Legal Issues for Directors

We’ve outlined below some of the key legal provisions a directors should be aware of. You should certainly familiarise yourself with the information below, but bear in mind that corporate law and in particular insolvency law, is a very complicated area.

After you’ve had a read of the information below we strongly recommend that you CALL US for CONFIDENTIAL FREE ADVICE on your particular circumstances.

In addition to the information below, you might find the following pages answer your concerns:

When a company is in financial distress, the directors need to actively consider the possibility that the company is insolvent – you can check that at our page Is my company insolvent?. Mentioned below are some of the more important sections of the Corporations Act, Tax Act and general case law:

Section 95 (A) (1)– Defines insolvency as simply the inability to pay debts as and when they fall due.  However, the reality is much more complicated than that.  There is a mountain of case law on the topic and no director can be expected to be on top of all of that.  We suggest you have a look at our page Is my company insolvent? where we summarise the case law into a series of easy questions.

Section 588G- A director may incur civil and criminal liability for debts incurred during trading when there are reasonable grounds for suspecting that the company is, or may become, insolvent.

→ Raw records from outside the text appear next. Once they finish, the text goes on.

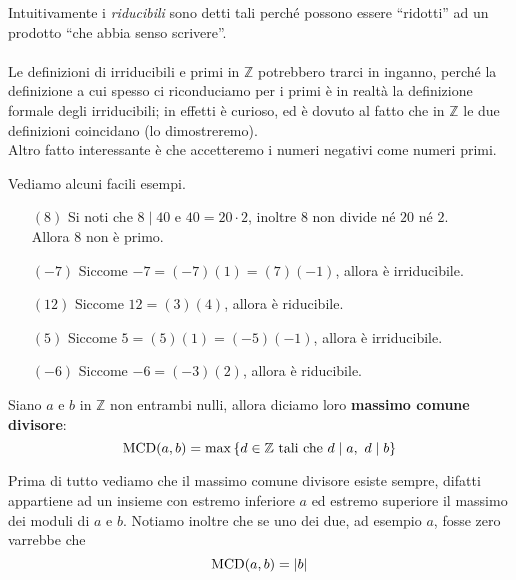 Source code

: \begin{osservazione}
	Intuitivamente i \textit{riducibili} sono detti tali perché possono essere \enquote{ridotti} ad un prodotto \enquote{che abbia senso scrivere}. \\ \\ Le definizioni di irriducibili e primi in $\mathbb{Z}$ potrebbero trarci in inganno, perché la definizione a cui spesso ci riconduciamo per i primi è in realtà la definizione formale degli irriducibili; in effetti è curioso, ed è dovuto al fatto che in $\mathbb{Z}$ le due definizioni coincidano (lo dimostreremo). \\ Altro fatto interessante è che accetteremo i numeri negativi come numeri primi.
\end{osservazione}		
\begin{esempio} Vediamo alcuni facili esempi.

	\begin{itemize}
		\item[$(8)$] Si noti che $8\mid 40$ e $40=20\cdot 2$, inoltre $8$ non divide né $20$ né $2$. \\
		Allora 8 non è primo.
		\item[$(-7)$] Siccome $-7 = (-7)(1)=(7)(-1)$, allora è irriducibile.
		\item[$(12)$] Siccome $12 = (3)(4)$, allora è riducibile. 
		\item[$(5)$] Siccome $5 = (5)(1)=(-5)(-1)$, allora è irriducibile. 
		\item[$(-6)$] Siccome $-6 = (-3)(2)$, allora è riducibile. 
	\end{itemize}
\end{esempio}
\begin{definizione}[$\MCD$] Siano $a$ e $b$ in $\mathbb{Z}$ non entrambi nulli, allora diciamo loro \textbf{massimo comune divisore}:
	\begin{equation*}
		\operatorname{\mathrm{MCD}}(a,b)=\max\left\{d \in \mathbb{Z} \ \text{tali che} \ d\mid a, \ d\mid b\right\}
	\end{equation*}
\end{definizione}
\begin{osservazione}
	Prima di tutto vediamo che il massimo comune divisore esiste sempre, difatti appartiene ad un insieme con estremo inferiore $a$ ed estremo superiore il massimo dei moduli di $a$ e $b$.
	Notiamo inoltre che se uno dei due, ad esempio $a$, fosse zero varrebbe che 
	\begin{equation*}
	\operatorname{\mathrm{MCD}}(a,b)= |b|
	\end{equation*}
\end{osservazione}
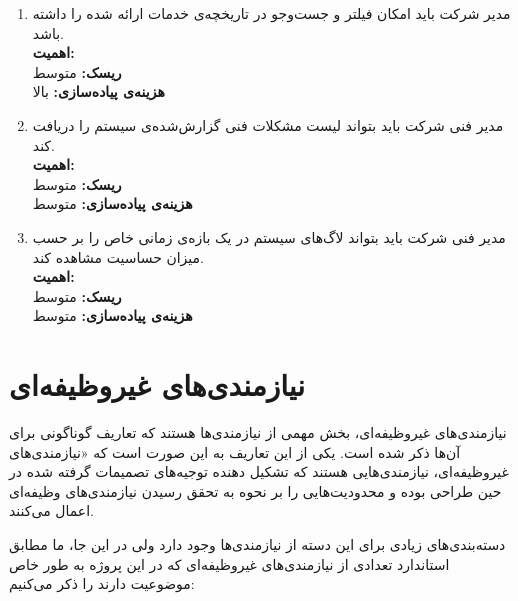 \begin{enumerate}
\item
مدیر شرکت باید امکان فیلتر و جست‌وجو در تاریخچه‌ی خدمات ارائه شده را داشته باشد.
\\
\textbf{اهمیت:} 
\\
\textbf{ریسک:} متوسط
\\
\textbf{هزینه‌ی پیاده‌سازی:} بالا

\item
مدیر فنی شرکت باید بتواند لیست مشکلات فنی گزارش‌شده‌ی سیستم را دریافت کند.
\\
\textbf{اهمیت:} 
\\
\textbf{ریسک:} متوسط
\\
\textbf{هزینه‌ی پیاده‌سازی:} متوسط



\item
مدیر فنی شرکت باید بتواند لاگ‌های سیستم در یک بازه‌ی زمانی خاص را بر حسب میزان حساسیت مشاهده کند.
\\
\textbf{اهمیت:} 
\\
\textbf{ریسک:} متوسط
\\
\textbf{هزینه‌ی پیاده‌سازی:} متوسط

\end{enumerate}

\section{نیاز‌مندی‌های غیروظیفه‌ای}

نیازمندی‌های غیروظیفه‌ای، بخش مهمی از نیازمندی‌ها هستند که تعاریف گوناگونی برای آن‌ها ذکر شده است. یکی از این تعاریف به این صورت است که «نیازمندی‌های غیروظیفه‌ای، نیازمندی‌هایی هستند که تشکیل دهنده توجیه‌های تصمیمات گرفته شده در حین طراحی بوده و محدودیت‌هایی را بر نحوه به تحقق رسیدن نیازمندی‌های وظیفه‌ای اعمال می‌کنند.

دسته‌بندی‌های زیادی برای این دسته از نیازمندی‌ها وجود دارد ولی در این جا، ما مطابق استاندارد  تعدادی از نیازمندی‌های غیروظیفه‌ای که در این پروژه به طور خاص موضوعیت دارند را ذکر می‌کنیم:

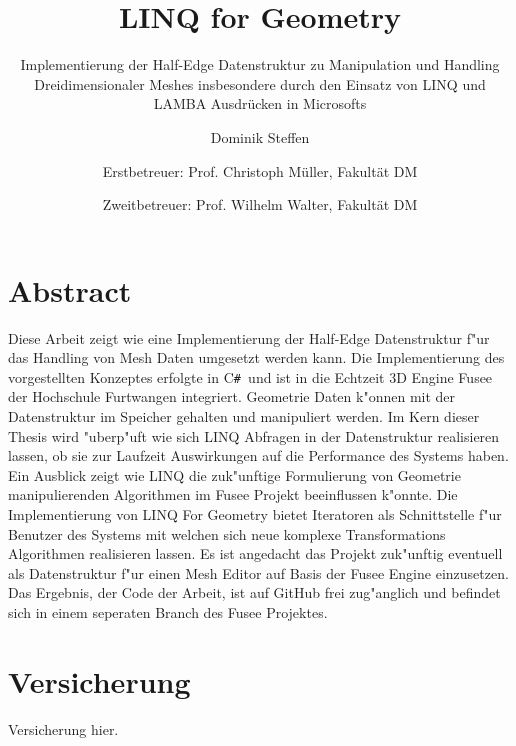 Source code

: \documentclass[pagesize, paper=a4, fontsize=12pt,titlepage=true, headings=small, headnosepline, abstractoff, liststotoc, nochapterprefix, plainheadsepline]{scrreprt}
\author{
Dominik Steffen \and
Erstbetreuer: Prof. Christoph Müller, Fakultät DM \and
Zweitbetreuer: Prof. Wilhelm Walter, Fakultät DM
}
\title{LINQ for Geometry}
\subtitle{Implementierung der Half-Edge Datenstruktur zu Manipulation und Handling Dreidimensionaler Meshes insbesondere durch den Einsatz von LINQ und LAMBA Ausdrücken in Microsofts \CS}
\newcommand{\CSS}{C\texttt{\# }}
\newcommand{\LFGS}{LINQ For Geometry }
\begin{document}
\maketitle

\begingroup

\newpage
\pagestyle{empty}
\renewcommand*{\chapterpagestyle}{empty}
\chapter*{Abstract}%
%
Diese Arbeit zeigt wie eine Implementierung der Half-Edge Datenstruktur f"ur das Handling von Mesh Daten umgesetzt werden kann. Die Implementierung des vorgestellten Konzeptes erfolgte in \CSS und ist in die Echtzeit 3D Engine Fusee der Hochschule Furtwangen integriert. Geometrie Daten k"onnen mit der Datenstruktur im Speicher gehalten und manipuliert werden. Im Kern dieser Thesis wird "uberp"uft wie sich LINQ Abfragen in der Datenstruktur realisieren lassen, ob sie  zur Laufzeit Auswirkungen auf die Performance des Systems haben. Ein Ausblick zeigt wie LINQ die zuk"unftige Formulierung von Geometrie manipulierenden Algorithmen im Fusee Projekt beeinflussen k"onnte. Die Implementierung von \LFGS bietet Iteratoren als Schnittstelle f"ur Benutzer des Systems mit welchen sich neue komplexe Transformations Algorithmen realisieren lassen. Es ist angedacht das Projekt zuk"unftig eventuell als Datenstruktur f"ur einen Mesh Editor auf Basis der Fusee Engine einzusetzen. Das Ergebnis, der Code der Arbeit, ist auf GitHub frei zug"anglich und befindet sich in einem seperaten Branch des Fusee Projektes.
\clearpage
\endgroup

\begingroup

\newpage
\pagestyle{empty}
\renewcommand*{\chapterpagestyle}{empty}
\chapter*{Versicherung}%
%
Versicherung hier.
\clearpage
\endgroup
\end{document}
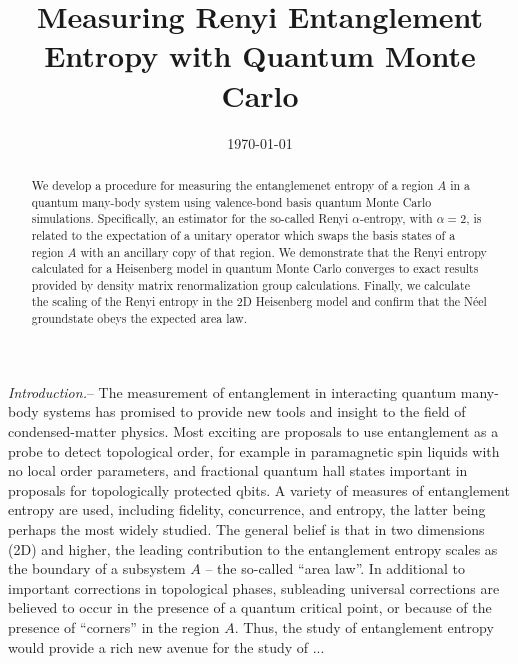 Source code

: \documentclass[prl,aps,twocolumn,floatfix,amsmath,amssymb,superscriptaddress,tightenlines]{revtex4}
\begin{document}
\date{\today}
\title{Measuring Renyi Entanglement Entropy with Quantum Monte Carlo}

%
%
%

\begin{abstract} 
We develop a procedure for measuring the entanglemenet entropy of a region $A$ in a quantum
many-body system using valence-bond basis quantum Monte Carlo simulations.  Specifically, an 
estimator for the so-called Renyi $\alpha$-entropy, with $\alpha = 2$, is related to the expectation of
a unitary operator which swaps the basis states of a region $A$ with an ancillary copy of that region.
We demonstrate that the Renyi entropy calculated for a Heisenberg model in quantum Monte Carlo 
converges to exact results provided by density matrix renormalization group calculations.  Finally, we 
calculate the scaling of the Renyi entropy in the 2D Heisenberg model and confirm that the N\'eel 
groundstate obeys the expected area law.
\end{abstract}
\maketitle

{\it Introduction.}-- 
The measurement of entanglement in interacting quantum many-body systems has promised to provide
new tools and insight to the field of condensed-matter physics.  Most exciting are proposals to use 
entanglement as a probe to detect topological order, for example in paramagnetic spin liquids with no 
local order parameters, and fractional quantum hall states important in proposals for topologically protected qbits.  
A variety of measures of entanglement entropy are used, including fidelity, concurrence, and entropy, the 
latter being perhaps the most widely studied.  The general belief is that in two dimensions (2D) and higher, the 
leading contribution to the entanglement entropy scales as the boundary of a subsystem $A$ -- the so-called
``area law''.  In additional to important corrections in topological phases, subleading universal corrections are
believed to occur in the presence of a quantum critical point, or because of the presence of ``corners'' in the region
$A$.  Thus, the study of entanglement entropy would provide a rich new avenue for the study of ...
\end{document}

We have explained this concept in more detail at Insolvent Trading.

Section 588V- If a subsidiary should incur a debt when there are reasonable grounds for the directors of the holding company to suspect that the company is insolvent, then the holding company may be liable for a compensation claim made by the liquidator of the subsidiary.

Section 60 – An adviser to a company may be defined as a director. Whilst it is the duty of a director to prevent a company from trading whilst insolvent, the definition of director may be extended to advisers. Anyone who instructs or directs the directors on a day-to-day basis may be defined as being actively involved in the direction of the corporation and may incur a personal liability for the company’s debts. This possibly may extend to bankers if they are actively involved in rehabilitating a company. Care should be taken by lenders and advisors not to involve themselves in director’s decisions.

Duty of care- It is now a generally accepted principle that where a company is insolvent, its directors owe a duty to the company not to prejudice the interests of its creditors in the exercise of their powers. Where a third party takes the benefit of a transaction with the company, knowing that it has been effected by directors of the company in breach of their duty, that benefit may be clawed back. This may well apply to transactions involving banks obtaining security in respect of a past debt or obtaining a guarantee from a technically insolvent company.

Section 588FJ – Floating Charges- This section seeks to prevent companies from creating a floating charge to secure past debt in the dying days of its business. With certain exceptions, including if new funds are advanced to a company, this section provides that a floating charge created in the six months prior to winding up is void as against a liquidator. It is of utmost importance that floating charges are registered in accordance with the Corporations Act.

Section 588E – Inadequate Books and Records- Companies are required to keep accounting records in accordance with section 289 of the Corporations Act. If the company is wound up and it is found that the company didn’t keep proper records, it is then deemed to be insolvent throughout the period it did not keep proper records. It follows that if proper accounting records are not maintained, directors can hardly form a view as to a company’s current or future position, and likely would have no defence to claims that the company traded while insolvent.

Section 588FA- Payment of accounts outside normal trading terms may be recovered as an unfair preference by a future liquidator if the liquidator can show that the creditor had a suspicion that the company was insolvent. It is not uncommon for a director to ensure that those creditors paid before liquidation are those where the directors have provided a personal guarantee. In such a case, the directors need to be aware that the repayment could be “clawed back” by the liquidator leaving the director exposed.

Section 222AGA of the Income Tax Assessment Act– otherwise know as Director Penalty Notices – This section allows the Commissioner of Taxation to issue notices on directors of the company whereby they will automatically become personally liable for any unremitted deductions by the company, without any formal court hearing. The serving of such a notice will force the directors of the company to:

  • remit those deductions; or
  • have the company placed into voluntary administration; or
  • have the company placed into liquidation.

We have explained this section in more detail at Directors Penalty Notice.

Secured creditors – Insolvency is usually an event of default and may allow the bank to appointment a receiver or voluntary administrator.